The anxious-faced young woman breathed a sigh of relief. "I thought, maybe, I'd been taken in. I was just closing up the studio, an hour ago, when two men came up the stairs with this little fellow wrapped in an old coat. They said they were from a schooner called the Nancy Jane, down at one of the wharves, and they picked up this boy in a drifting boat on the Bay Saint-Mary two days ago. They said he was frightened half out of his senses, and was holding on to that photo in his hand,—show the lady, dear."
Narcisse, whose tired head was nodding sleepily on his breast, paid no attention to her request, so she gently withdrew one of his hands from under his cloak and exhibited in it a torn and stained photograph of Vesper.
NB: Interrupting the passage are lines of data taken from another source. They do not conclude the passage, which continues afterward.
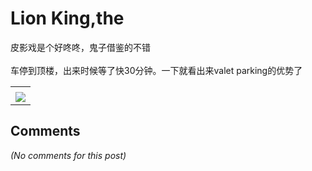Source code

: # Lion King,the

<div id="msgcns!B37A52AAF181A958!1038" class="bvMsg">皮影戏是个好咚咚，鬼子借鉴的不错<br /><br />车停到顶楼，出来时候等了快30分钟。一下就看出来valet parking的优势了<br /></div><table cellspacing="0" border="0"><tr><td></td></tr><tr><td valign="top"><a href="http://blufiles.storage.live.com/y1pX-8FegfvleUtMAkdyKnKI_BMM401kwKQrGOF_wRcSBJ8vcmm-ejkaENogF7L1tcG8-6G49785HI" target="_blank" rel="WLPP;url=http://blufiles.storage.live.com/y1pX-8FegfvleUtMAkdyKnKI_BMM401kwKQrGOF_wRcSBJ8vcmm-ejkaENogF7L1tcG8-6G49785HI;cnsid=cns&#033;B37A52AAF181A958&#033;1039"><img src="http://blufiles.storage.live.com/y1pX-8FegfvleUtMAkdyKnKI7smlrWFvf-68OvLacYrT4tcYn-MQBkWFev8U3t3FhpmFxrlVolvTEA" border="0" /></a></td></tr></table>

## Comments

*(No comments for this post)*
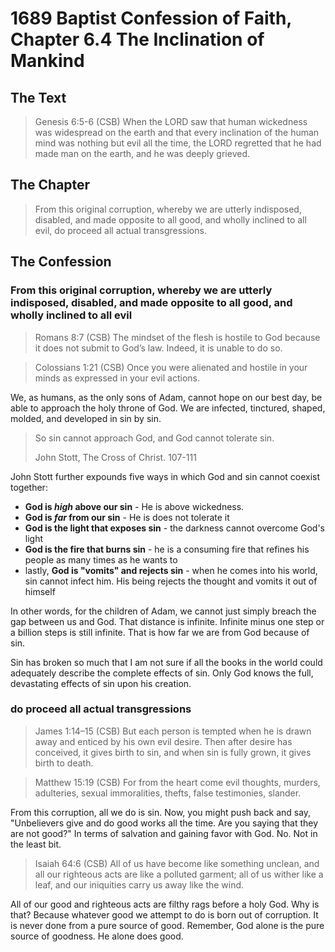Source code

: # 1689 Baptist Confession of Faith, Chapter 6.4 The Inclination of Mankind

## The Text

>Genesis 6:5-6 (CSB) When the LORD saw that human wickedness was widespread on the earth and that every inclination of the human mind was nothing but evil all the time, the LORD regretted that he had made man on the earth, and he was deeply grieved.

## The Chapter

>From this original corruption, whereby we are utterly indisposed, disabled, and made opposite to all good, and wholly inclined to all evil, do proceed all actual transgressions.

## The Confession

### From this original corruption, whereby we are utterly indisposed, disabled, and made opposite to all good, and wholly inclined to all evil

>Romans 8:7 (CSB) The mindset of the flesh is hostile to God because it does not submit to God’s law. Indeed, it is unable to do so.

>Colossians 1:21 (CSB) Once you were alienated and hostile in your minds as expressed in your evil actions.

We, as humans, as the only sons of Adam, cannot hope on our best day, be able to approach the holy throne of God. We are infected, tinctured, shaped, molded, and developed in sin by sin.

>So sin cannot approach God, and God cannot tolerate sin.
>
>John Stott, The Cross of Christ. 107-111

John Stott further expounds five ways in which God and sin cannot coexist together:

- **God is *high* above our sin** - He is above wickedness.
- **God is *far* from our sin** - He is does not tolerate it
- **God is the light that exposes sin** - the darkness cannot overcome God's light
- **God is the fire that burns sin** - he is a consuming fire that refines his people as many times as he wants to 
- lastly, **God is "vomits" and rejects sin** - when he comes into his world, sin cannot infect him. His being rejects the thought and vomits it out of himself

In other words, for the children of Adam, we cannot just simply breach the gap between us and God. That distance is infinite. Infinite minus one step or a billion steps is still infinite. That is how far we are from God because of sin.

Sin has broken so much that I am not sure if all the books in the world could adequately describe the complete effects of sin. Only God knows the full, devastating effects of sin upon his creation.

### do proceed all actual transgressions

>James 1:14–15 (CSB) But each person is tempted when he is drawn away and enticed by his own evil desire. Then after desire has conceived, it gives birth to sin, and when sin is fully grown, it gives birth to death.

>Matthew 15:19 (CSB) For from the heart come evil thoughts, murders, adulteries, sexual immoralities, thefts, false testimonies, slander.

From this corruption, all we do is sin. Now, you might push back and say, "Unbelievers give and do good works all the time. Are you saying that they are not good?" In terms of salvation and gaining favor with God. No. Not in the least bit.

>Isaiah 64:6 (CSB) All of us have become like something unclean, and all our righteous acts are like a polluted garment; all of us wither like a leaf, and our iniquities carry us away like the wind.

All of our good and righteous acts are filthy rags before a holy God. Why is that? Because whatever good we attempt to do is born out of corruption. It is never done from a pure source of good. Remember, God alone is the pure source of goodness. He alone does good.
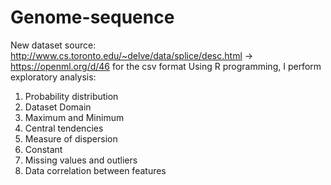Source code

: # Genome-sequence


New dataset source: http://www.cs.toronto.edu/~delve/data/splice/desc.html -> https://openml.org/d/46 for the
csv format
Using R programming, I perform exploratory analysis:
1. Probability distribution
2. Dataset Domain
3. Maximum and Minimum
4. Central tendencies
5. Measure of dispersion
6. Constant
7. Missing values and outliers
8. Data correlation between features

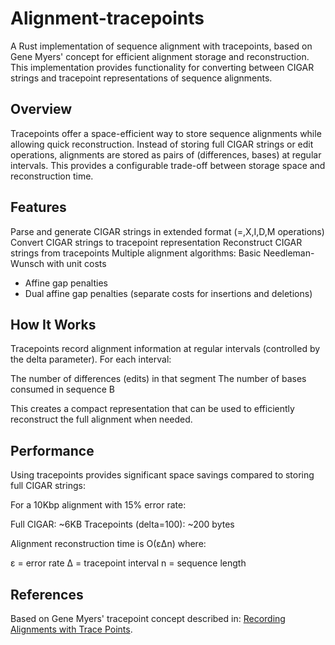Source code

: # Alignment-tracepoints

A Rust implementation of sequence alignment with tracepoints, based on Gene Myers' concept for efficient alignment storage and reconstruction. This implementation provides functionality for converting between CIGAR strings and tracepoint representations of sequence alignments.

## Overview
Tracepoints offer a space-efficient way to store sequence alignments while allowing quick reconstruction. Instead of storing full CIGAR strings or edit operations, alignments are stored as pairs of (differences, bases) at regular intervals. This provides a configurable trade-off between storage space and reconstruction time.

## Features

Parse and generate CIGAR strings in extended format (=,X,I,D,M operations)
Convert CIGAR strings to tracepoint representation
Reconstruct CIGAR strings from tracepoints
Multiple alignment algorithms:
Basic Needleman-Wunsch with unit costs
- Affine gap penalties
- Dual affine gap penalties (separate costs for insertions and deletions)

## How It Works
Tracepoints record alignment information at regular intervals (controlled by the delta parameter). For each interval:

The number of differences (edits) in that segment
The number of bases consumed in sequence B

This creates a compact representation that can be used to efficiently reconstruct the full alignment when needed.

## Performance
Using tracepoints provides significant space savings compared to storing full CIGAR strings:

For a 10Kbp alignment with 15% error rate:

Full CIGAR: ~6KB
Tracepoints (delta=100): ~200 bytes

Alignment reconstruction time is O(εΔn) where:

ε = error rate
Δ = tracepoint interval
n = sequence length

## References
Based on Gene Myers' tracepoint concept described in:
[Recording Alignments with Trace Points](https://dazzlerblog.wordpress.com/2015/11/05/trace-points/).
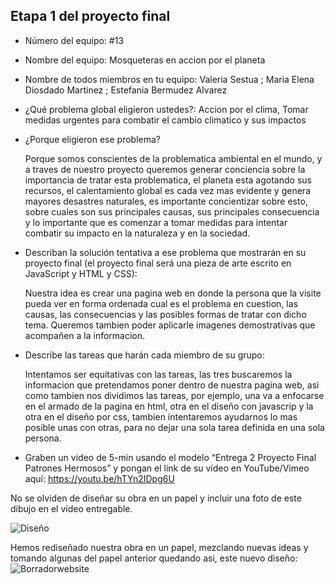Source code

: ## Etapa 1 del proyecto final

- Número del equipo: #13
- Nombre del equipo: Mosqueteras en accion por el planeta 

- Nombre de todos miembros en tu equipo: Valeria Sestua ; Maria Elena Diosdado Martinez ; Estefania Bermudez Alvarez 

- ¿Qué problema global eligieron ustedes?: Accion por el clima, Tomar medidas urgentes para combatir el cambio climatico y sus impactos

- ¿Porque eligieron ese problema? 

  Porque somos conscientes de la problematica ambiental en el mundo, y a traves de nuestro proyecto queremos generar conciencia sobre la importancia de tratar esta problematica,     el planeta esta agotando sus recursos, el calentamiento global es cada vez mas evidente y genera mayores desastres naturales, es importante concientizar sobre esto, sobre cuales   son sus principales causas, sus principales consecuencia y lo importante que es comenzar a tomar medidas para intentar combatir su impacto en la naturaleza y en la sociedad.

- Describan la solución tentativa a ese problema que mostrarán en su proyecto final (el proyecto final será una pieza de arte escrito en JavaScript y HTML y CSS):

  Nuestra idea es crear una pagina web en donde la persona que la visite pueda ver en forma ordenada cual es el problema en cuestion, las causas, las consecuencias y las posibles   formas de tratar con dicho tema. Queremos tambien poder aplicarle imagenes demostrativas que acompañen a la informacion. 

- Describe las tareas que harán cada miembro de su grupo: 

  Intentamos ser equitativas con las tareas, las tres buscaremos la informacion que pretendamos poner dentro de nuestra pagina web, asi como tambien nos dividimos las tareas, por   ejemplo, una va a enfocarse en el armado de la pagina en html, otra en el diseño con javascrip y la otra en el diseño por css, tambien intentaremos ayudarnos lo mas               posible unas con otras, para no dejar una sola tarea definida en una sola persona. 

- Graben un video de 5-min usando el modelo “Entrega 2 Proyecto Final Patrones Hermosos” y pongan el link de su vídeo en YouTube/Vimeo aquí: https://youtu.be/hTYn2IDpg6U

No se olviden de diseñar su obra en un papel y incluir una foto de este dibujo en el vídeo entregable.

![Diseño](https://user-images.githubusercontent.com/91492174/136846946-1ec26013-3366-4df5-8cf2-742787afa3a3.jpg)

Hemos rediseñado nuestra obra en un papel, mezclando nuevas ideas y tomando algunas del papel anterior quedando asi, este nuevo diseño:
![Borradorwebsite](https://user-images.githubusercontent.com/89166860/137370852-e8088003-8274-471d-b501-f8f2e0558842.jpeg)
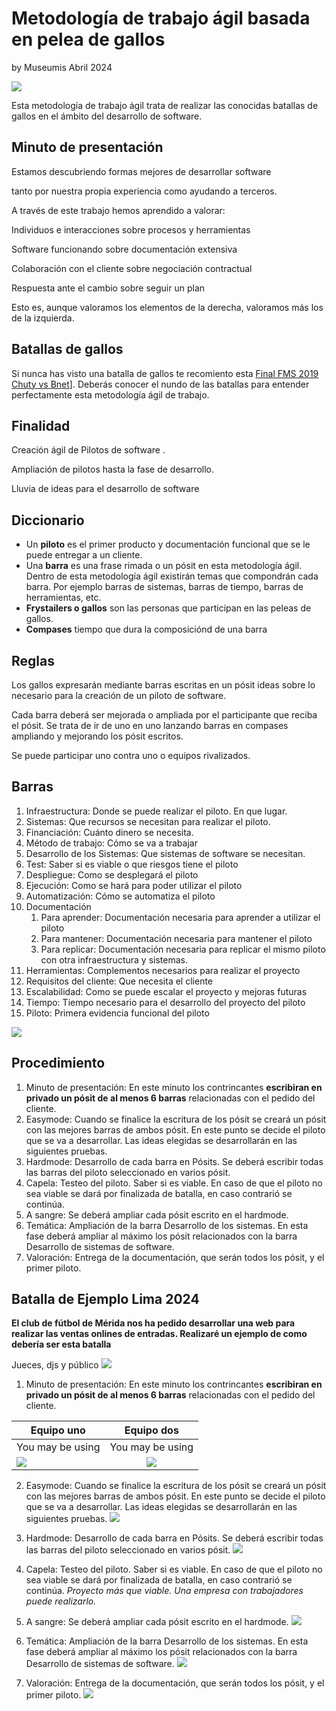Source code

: # Metodología de trabajo ágil basada en pelea de gallos

by Museumis Abril 2024


![](https://raw.githubusercontent.com/museumis/MetodoTrabajoAgilBatallaDeGallos/main/Imagenes/01Presentacion.png)

Esta metodología de trabajo ágil trata de realizar las conocidas batallas de gallos en el ámbito del desarrollo de software. 


## Minuto de presentación
Estamos descubriendo formas mejores de desarrollar software

tanto por nuestra propia experiencia como ayudando a terceros. 

A través de este trabajo hemos aprendido a valorar:

Individuos e interacciones sobre procesos y herramientas

Software funcionando sobre documentación extensiva

Colaboración con el cliente sobre negociación contractual

Respuesta ante el cambio sobre seguir un plan

Esto es, aunque valoramos los elementos de la derecha,
valoramos más los de la izquierda.

## Batallas de gallos
Si nunca has visto una batalla de gallos te recomiento esta [Final FMS 2019 Chuty vs Bnet]([https://youtu.be/mpZT9e8fcqc?si=dceyjkB5nqlFyO69)]. Deberás conocer el nundo de las batallas para entender perfectamente esta metodología ágil de trabajo.


## Finalidad

Creación ágil de Pilotos de software .

Ampliación de pilotos hasta la fase de desarrollo.

Lluvia de ideas para el desarrollo de software 


## Diccionario
*  Un **piloto** es el primer producto y documentación funcional que se le puede entregar a un cliente.
*  Una **barra** es una frase rimada o un pósit en esta metodología ágil. Dentro de esta metodología ágil existirán temas que compondrán cada barra. Por ejemplo barras de sistemas, barras de tiempo, barras de herramientas, etc.
*  **Frystailers o gallos** son las personas que participan en las peleas de gallos.
*  **Compases** tiempo que dura la composiciónd de una barra 

## Reglas
Los gallos expresarán mediante barras escritas en un pósit ideas sobre lo necesario para la creación de un piloto de software.

Cada barra deberá ser mejorada o ampliada por el participante que reciba el pósit. Se trata de ir de uno en uno lanzando barras en compases ampliando y mejorando los pósit escritos.

Se puede participar uno contra uno o equipos rivalizados.

## Barras
1. Infraestructura: Donde se puede realizar el piloto. En que lugar.
2. Sistemas: Que recursos se necesitan para realizar el piloto. 
3. Financiación: Cuánto dinero se necesita.
4. Método de trabajo: Cómo se va a trabajar
5. Desarrollo de los Sistemas: Que sistemas de software se necesitan.
6. Test: Saber si es viable o que riesgos tiene el piloto 
7. Despliegue: Como se desplegará el piloto
8. Ejecución: Como se hará para poder utilizar el piloto
9. Automatización: Cómo se automatiza el piloto
10. Documentación
	1. Para aprender: Documentación necesaria para aprender a utilizar el piloto
	2. Para mantener: Documentación necesaria para mantener el piloto
	3. Para replicar: Documentación necesaria para replicar el mismo piloto con otra infraestructura y sistemas.
11. Herramientas: Complementos necesarios para realizar el proyecto
12. Requisitos del cliente: Que necesita el cliente
13. Escalabilidad: Como se puede escalar el proyecto y mejoras futuras
12. Tiempo:  Tiempo necesario para el desarrollo del proyecto del piloto
13. Piloto: Primera evidencia funcional del piloto

![](https://raw.githubusercontent.com/museumis/MetodoTrabajoAgilBatallaDeGallos/main/Imagenes/03Barras.png)

## Procedimiento
1. Minuto de presentación: En este minuto los contrincantes **escribiran en privado un pósit de al menos 6 barras** relacionadas con el pedido del cliente.
2. Easymode:  Cuando se finalice la escritura de los pósit se creará un pósit con las mejores barras de ambos pósit. En este punto se decide el piloto que se va a desarrollar. Las ideas elegidas se desarrollarán en las siguientes pruebas.
3. Hardmode: Desarrollo de cada barra en Pósits. Se deberá escribir todas las barras del piloto seleccionado en varios pósit.
4. Capela: Testeo del piloto. Saber si es viable. En caso de que el piloto no sea viable se dará por finalizada de batalla, en caso contrarió se continúa.
5. A sangre: Se deberá ampliar cada pósit escrito en el hardmode.
6. Temática: Ampliación de la barra Desarrollo de los sistemas. En esta fase deberá ampliar al máximo los pósit relacionados con la barra Desarrollo de sistemas de software. 
7. Valoración: Entrega de la documentación, que serán todos los pósit, y el primer piloto.


## Batalla de **Ejemplo** Lima 2024
**El club de fútbol de Mérida nos ha pedido desarrollar una web para realizar las ventas onlines de entradas. Realizaré un ejemplo de como debería ser esta batalla**

Jueces, djs y público
![](https://raw.githubusercontent.com/museumis/MetodoTrabajoAgilBatallaDeGallos/main/Imagenes/02entorno.png)

1. Minuto de presentación: En este minuto los contrincantes **escribiran en privado un pósit de al menos 6 barras** relacionadas con el pedido del cliente.


| Equipo uno  | Equipo dos |
| ------------- |:-------------:|
| You may be using     | You may be using      |
| ![](https://raw.githubusercontent.com/museumis/MetodoTrabajoAgilBatallaDeGallos/main/Imagenes/04Presentacion01.png) | ![](https://raw.githubusercontent.com/museumis/MetodoTrabajoAgilBatallaDeGallos/main/Imagenes/05Presentacion02.png)


2. Easymode:  Cuando se finalice la escritura de los pósit se creará un pósit con las mejores barras de ambos pósit. En este punto se decide el piloto que se va a desarrollar. Las ideas elegidas se desarrollarán en las siguientes pruebas.
![](https://raw.githubusercontent.com/museumis/MetodoTrabajoAgilBatallaDeGallos/main/Imagenes/06EasyMode.png)


3. Hardmode: Desarrollo de cada barra en Pósits. Se deberá escribir todas las barras del piloto seleccionado en varios pósit.
![](https://raw.githubusercontent.com/museumis/MetodoTrabajoAgilBatallaDeGallos/main/Imagenes/07HardMode.png)

4. Capela: Testeo del piloto. Saber si es viable. En caso de que el piloto no sea viable se dará por finalizada de batalla, en caso contrarió se continúa.
_Proyecto más que viable. Una empresa con trabajadores puede realizarlo._
 
5. A sangre: Se deberá ampliar cada pósit escrito en el hardmode.
![](https://raw.githubusercontent.com/museumis/MetodoTrabajoAgilBatallaDeGallos/main/Imagenes/08ASangre.png)
 
6. Temática: Ampliación de la barra Desarrollo de los sistemas. En esta fase deberá ampliar al máximo los pósit relacionados con la barra Desarrollo de sistemas de software.
![](https://raw.githubusercontent.com/museumis/MetodoTrabajoAgilBatallaDeGallos/main/Imagenes/09Tematica.png)
 
7. Valoración: Entrega de la documentación, que serán todos los pósit, y el primer piloto.
![](https://raw.githubusercontent.com/museumis/MetodoTrabajoAgilBatallaDeGallos/main/Imagenes/10Valoración.png)




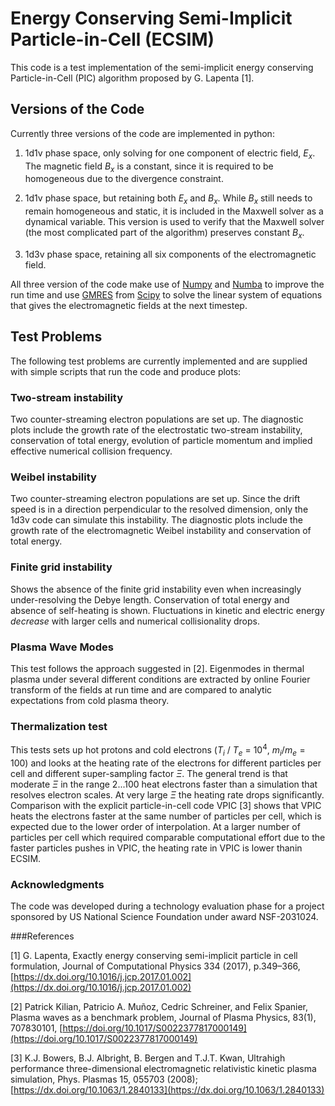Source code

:# Energy Conserving Semi-Implicit Particle-in-Cell (ECSIM)

This code is a test implementation of the semi-implicit energy conserving
Particle-in-Cell (PIC) algorithm proposed by G. Lapenta [1].

## Versions of the Code

Currently three versions of the code are implemented in python:

1. 1d1v phase space, only solving for one component of electric field, $E_{x}$.
   The magnetic field $B_{x}$ is a constant, since it is required to be
   homogeneous due to the divergence constraint.

2. 1d1v phase space, but retaining both $E_{x}$ and $B_{x}$. While $B_{x}$
   still needs to remain homogeneous and static, it is included in the Maxwell
   solver as a dynamical variable. This version is used to verify that the Maxwell
   solver (the most complicated part of the algorithm) preserves constant $B_x$.

3. 1d3v phase space, retaining all six components of the electromagnetic field.

All three version of the code make use of [Numpy](https://numpy.org/) and
[Numba](https://numba.pydata.org/) to improve the run time and use
[GMRES](https://docs.scipy.org/doc/scipy/reference/generated/scipy.sparse.linalg.gmres.html)
from [Scipy](https://scipy.org/) to solve the linear system of equations that
gives the electromagnetic fields at the next timestep.

## Test Problems

The following test problems are currently implemented and are supplied with
simple scripts that run the code and produce plots:

### Two-stream instability

Two counter-streaming electron populations are set up. The diagnostic plots
include the growth rate of the electrostatic two-stream instability,
conservation of total energy, evolution of particle momentum and implied
effective numerical collision frequency.

### Weibel instability

Two counter-streaming electron populations are set up. Since the drift speed is
in a direction perpendicular to the resolved dimension, only the 1d3v code can
simulate this instability. The diagnostic plots include the growth rate of the
electromagnetic Weibel instability and conservation of total energy.

### Finite grid instability

Shows the absence of the finite grid instability even when increasingly
under-resolving the Debye length. Conservation of total energy and absence of
self-heating is shown. Fluctuations in kinetic and electric energy _decrease_
with larger cells and numerical collisionality drops.

### Plasma Wave Modes

This test follows the approach suggested in [2]. Eigenmodes in thermal
plasma under several different conditions are extracted by online Fourier
transform of the fields at run time and are compared to analytic
expectations from cold plasma theory.

### Thermalization test

This tests sets up hot protons and cold electrons ($T_{i}$ / $T_{e}$ = $10^{4}$,
$m_{i} / m_{e} = 100$) and looks at the heating rate of the electrons for
different particles per cell and different super-sampling factor $\Xi$. The
general trend is that moderate $\Xi$ in the range 2...100 heat electrons faster
than a simulation that resolves electron scales. At very large $\Xi$ the
heating rate drops significantly. Comparison with the explicit particle-in-cell
code VPIC [3] shows that VPIC heats the electrons faster at the same number of
particles per cell, which is expected due to the lower order of interpolation.
At a larger number of particles per cell which required comparable
computational effort due to the faster particles pushes in VPIC, the heating
rate in VPIC is lower thanin ECSIM.

### Acknowledgments

The code was developed during a technology evaluation phase for a project sponsored by US National Science Foundation under award NSF-2031024.

###References

[1] G. Lapenta, Exactly energy conserving semi-implicit particle in cell formulation, Journal of Computational Physics 334 (2017), p.349–366, [https://dx.doi.org/10.1016/j.jcp.2017.01.002](https://dx.doi.org/10.1016/j.jcp.2017.01.002)

[2] Patrick Kilian, Patricio A. Muñoz, Cedric Schreiner, and Felix Spanier, Plasma waves as a benchmark problem, Journal of Plasma Physics, 83(1), 707830101, [https://doi.org/10.1017/S0022377817000149](https://doi.org/10.1017/S0022377817000149)

[3] K.J. Bowers, B.J. Albright, B. Bergen and T.J.T. Kwan, Ultrahigh performance three-dimensional electromagnetic relativistic kinetic plasma simulation, Phys. Plasmas 15, 055703 (2008); [https://dx.doi.org/10.1063/1.2840133](https://dx.doi.org/10.1063/1.2840133)
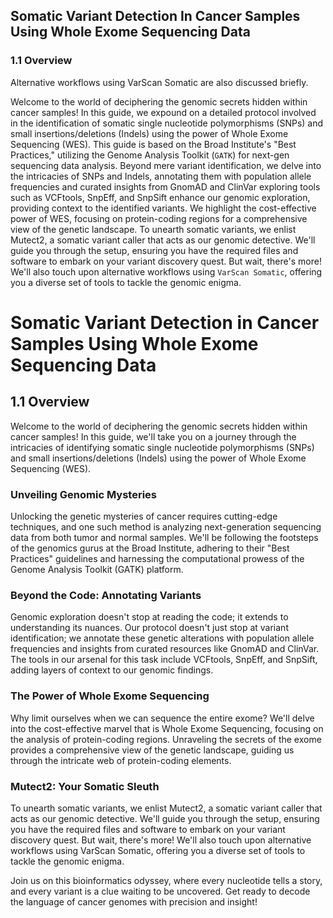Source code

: ## Somatic Variant Detection In Cancer Samples Using Whole Exome Sequencing Data

### 1.1 Overview

 Alternative workflows using VarScan Somatic are also discussed briefly.


Welcome to the world of deciphering the genomic secrets hidden within cancer samples! In this guide, we expound on a detailed protocol involved in the identification of somatic single nucleotide polymorphisms (SNPs) and small insertions/deletions (Indels) using the power of Whole Exome Sequencing (WES). This guide is based on the Broad Institute's "Best Practices," utilizing the Genome Analysis Toolkit (`GATK`) for next-gen sequencing data analysis. Beyond mere variant identification, we delve into the intricacies of SNPs and Indels, annotating them with population allele frequencies and curated insights from GnomAD and ClinVar exploring tools such as VCFtools, SnpEff, and SnpSift enhance our genomic exploration, providing context to the identified variants. We highlight the cost-effective power of WES, focusing on protein-coding regions for a comprehensive view of the genetic landscape. To unearth somatic variants, we enlist Mutect2, a somatic variant caller that acts as our genomic detective. We'll guide you through the setup, ensuring you have the required files and software to embark on your variant discovery quest. But wait, there's more! We'll also touch upon alternative workflows using `VarScan Somatic`, offering you a diverse set of tools to tackle the genomic enigma.





# Somatic Variant Detection in Cancer Samples Using Whole Exome Sequencing Data

## 1.1 Overview

Welcome to the world of deciphering the genomic secrets hidden within cancer samples! In this guide, we'll take you on a journey through the intricacies of identifying somatic single nucleotide polymorphisms (SNPs) and small insertions/deletions (Indels) using the power of Whole Exome Sequencing (WES).

### Unveiling Genomic Mysteries

Unlocking the genetic mysteries of cancer requires cutting-edge techniques, and one such method is analyzing next-generation sequencing data from both tumor and normal samples. We'll be following the footsteps of the genomics gurus at the Broad Institute, adhering to their "Best Practices" guidelines and harnessing the computational prowess of the Genome Analysis Toolkit (GATK) platform.

### Beyond the Code: Annotating Variants

Genomic exploration doesn't stop at reading the code; it extends to understanding its nuances. Our protocol doesn't just stop at variant identification; we annotate these genetic alterations with population allele frequencies and insights from curated resources like GnomAD and ClinVar. The tools in our arsenal for this task include VCFtools, SnpEff, and SnpSift, adding layers of context to our genomic findings.

### The Power of Whole Exome Sequencing

Why limit ourselves when we can sequence the entire exome? We'll delve into the cost-effective marvel that is Whole Exome Sequencing, focusing on the analysis of protein-coding regions. Unraveling the secrets of the exome provides a comprehensive view of the genetic landscape, guiding us through the intricate web of protein-coding elements.

### Mutect2: Your Somatic Sleuth

To unearth somatic variants, we enlist Mutect2, a somatic variant caller that acts as our genomic detective. We'll guide you through the setup, ensuring you have the required files and software to embark on your variant discovery quest. But wait, there's more! We'll also touch upon alternative workflows using VarScan Somatic, offering you a diverse set of tools to tackle the genomic enigma.

Join us on this bioinformatics odyssey, where every nucleotide tells a story, and every variant is a clue waiting to be uncovered. Get ready to decode the language of cancer genomes with precision and insight!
Mrs. Nimmo caught her breath, and attempted to take it from him, but he quickly roused himself, and, placing it beneath him, rolled over on the floor, and, with a farewell glance at the portrait above, fell sound asleep.
"He's beat out," said the anxious-faced young woman. "I'm glad I've got him to friends. The sailors were awful glad to get rid of him. They kind of thought he was a French child from Nova Scotia, but they hadn't time to run back with him, for they had to hurry here with their cargo, and then he held on to the photo and said he wanted to be taken to that young man. The sailors saw our address on it, but they sort of misdoubted we wouldn't keep him. However, I thought I'd take him off their hands, for he was frightened to death they would carry him back to their vessel, though I guess they was kind enough to him. I gave them back their coat, and borrowed some things from the woman who takes care of our studio. I forgot to say the boy had only a night-dress on when they found him."